The past two nights when I have awakened during the night, my mind was 'thinking" about the musical idea known as Corvus.  I love when I can rest and the mind takes over and processes information for me.  Of course much of the time,  I am on automatic thinking.  Tending to routine tasks and behaviors that make up the course of my daily activities.  When I bring my attention to these routine tasks is when I become alive.

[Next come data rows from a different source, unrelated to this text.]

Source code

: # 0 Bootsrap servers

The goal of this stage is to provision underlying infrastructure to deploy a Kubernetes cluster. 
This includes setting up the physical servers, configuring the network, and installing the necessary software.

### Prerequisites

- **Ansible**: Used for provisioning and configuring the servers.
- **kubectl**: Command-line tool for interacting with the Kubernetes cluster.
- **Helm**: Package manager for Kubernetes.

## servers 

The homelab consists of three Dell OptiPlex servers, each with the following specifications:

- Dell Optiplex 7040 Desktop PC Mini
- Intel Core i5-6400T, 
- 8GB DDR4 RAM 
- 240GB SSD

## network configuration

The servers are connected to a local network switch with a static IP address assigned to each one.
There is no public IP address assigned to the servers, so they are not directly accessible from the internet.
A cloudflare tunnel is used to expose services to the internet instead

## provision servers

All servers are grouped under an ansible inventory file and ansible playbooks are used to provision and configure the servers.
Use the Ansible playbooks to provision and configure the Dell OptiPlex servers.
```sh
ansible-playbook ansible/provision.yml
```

The Alexander Technique brings my thinking into my bodily movements.  This awareness of how I use myself generates a form of mindful energy, as well as being an efficient way to execute simple and complex tasks.  Edward de Bono has written many books on the subject of thinking.  He has developed and taught a variety of techniques called Lateral Thinking to stimulate our brains and open up our thinking.  I recently listened to a book of his on CD and one exercise that I have been experimenting with is the septien.  In this exercise you come up with a list of 7 words or short phrase related to the subject you are thinking about.  Repeating these words, stimulates the brain in a manner not tied to our habitual thinking

The end of the month deadline is looming for the three pieces I need to complete, so tonight I decided to develop a septien for each piece. Then during my AT lie down, after directing the body to release, lengthen, and widen I would use the septien for the piece I would work with next.  My initial idea was to do a lie down, work on a piece for 20 minutes, lie down, etc.  Thus looking at all three pieces in a little over an hour.  Then I reasoned that I would move from there.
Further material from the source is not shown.